Claudia Jayadi, gadis dengan tinggi badan 168 cm dan berat badan 68 Kg itu tengah tersenyum melihat sahabatnya berdiri di depan pintu kelas. Dia tahu apa yang akan dilakukannya nanti, semuanya berbeda dengan apa yang diucapkannya saat bersama Manda.

Manda sudah mengetuk pintu pelan, dia tahu sudah ada guru di dalam kelas. Rambut Manda masih berantakan, setelah lari mengejar gerbang yang mau ditutup, sekarang lari ke kelas.

"Permisi, Pak." Wajah Manda semakin pucat, dia tidak suka menjadi pusat perhatian seperti ini. Yah, maksudnya dia suka kalau menjadi pusat perhatian karena hal baik yang dilakukannya, sedangkan sekarang dia menjadi pusat perhatian karena terlambat. Sama sekali tidak membanggakan.

Nareswara memandang Manda sambil tersenyum tipis, dia kembali bertemu dengan gadis itu. Gadis yang menarik perhatiannya.

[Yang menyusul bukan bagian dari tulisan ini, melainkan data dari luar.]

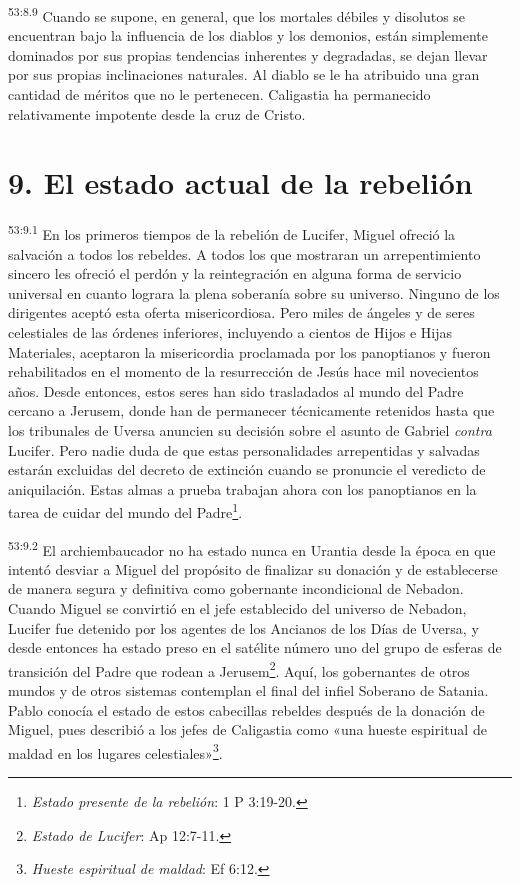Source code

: \par
\textsuperscript{53:8.9} Cuando se supone, en general, que los mortales débiles y disolutos se encuentran bajo la influencia de los diablos y los demonios, están simplemente dominados por sus propias tendencias inherentes y degradadas, se dejan llevar por sus propias inclinaciones naturales. Al diablo se le ha atribuido una gran cantidad de méritos que no le pertenecen. Caligastia ha permanecido relativamente impotente desde la cruz de Cristo.

\section*{9. El estado actual de la rebelión}
\par
\textsuperscript{53:9.1} En los primeros tiempos de la rebelión de Lucifer, Miguel ofreció la salvación a todos los rebeldes. A todos los que mostraran un arrepentimiento sincero les ofreció el perdón y la reintegración en alguna forma de servicio universal en cuanto lograra la plena soberanía sobre su universo. Ninguno de los dirigentes aceptó esta oferta misericordiosa. Pero miles de ángeles y de seres celestiales de las órdenes inferiores, incluyendo a cientos de Hijos e Hijas Materiales, aceptaron la misericordia proclamada por los panoptianos y fueron rehabilitados en el momento de la resurrección de Jesús hace mil novecientos años. Desde entonces, estos seres han sido trasladados al mundo del Padre cercano a Jerusem, donde han de permanecer técnicamente retenidos hasta que los tribunales de Uversa anuncien su decisión sobre el asunto de Gabriel \textit{contra} Lucifer. Pero nadie duda de que estas personalidades arrepentidas y salvadas estarán excluidas del decreto de extinción cuando se pronuncie el veredicto de aniquilación. Estas almas a prueba trabajan ahora con los panoptianos en la tarea de cuidar del mundo del Padre\footnote{\textit{Estado presente de la rebelión}: 1 P 3:19-20.}.

\par
\textsuperscript{53:9.2} El archiembaucador no ha estado nunca en Urantia desde la época en que intentó desviar a Miguel del propósito de finalizar su donación y de establecerse de manera segura y definitiva como gobernante incondicional de Nebadon. Cuando Miguel se convirtió en el jefe establecido del universo de Nebadon, Lucifer fue detenido por los agentes de los Ancianos de los Días de Uversa, y desde entonces ha estado preso en el satélite número uno del grupo de esferas de transición del Padre que rodean a Jerusem\footnote{\textit{Estado de Lucifer}: Ap 12:7-11.}. Aquí, los gobernantes de otros mundos y de otros sistemas contemplan el final del infiel Soberano de Satania. Pablo conocía el estado de estos cabecillas rebeldes después de la donación de Miguel, pues describió a los jefes de Caligastia como «una hueste espiritual de maldad en los lugares celestiales»\footnote{\textit{Hueste espiritual de maldad}: Ef 6:12.}.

"Ya? Ada apa?" Pria itu berusaha bertanya dengan nada yang netral, tidak meninggi sedikit pun.

"Ma-maaf, saya tadi bantuin temen saya yang jatuh. Jadi, terlambat masuk ke kelas," cicit Manda.

Pria itu menaikkan sebelah alisnya, dia meragukan pernyataan itu.

"Lho? Kamu bukannya anak yang tadi ada di pos satpam, kan? Bukannya tidak ada yang terluka? Kamu telat, kan?" ucap Nareswara memperjelas keadaan.

Wajah Manda semakin pucat. Dia tidak tahu harus mengatakan kebohongan apa lagi. Dia sudah melakukan yang diminta Claudia tadi. Lantas, apa yang harus dilakukannya lagi?

Manda melirik ke arah Claudia, tetapi dia hanya diam saja. Entah kenapa Manda merasakan ada yang aneh dari sahabatnya itu.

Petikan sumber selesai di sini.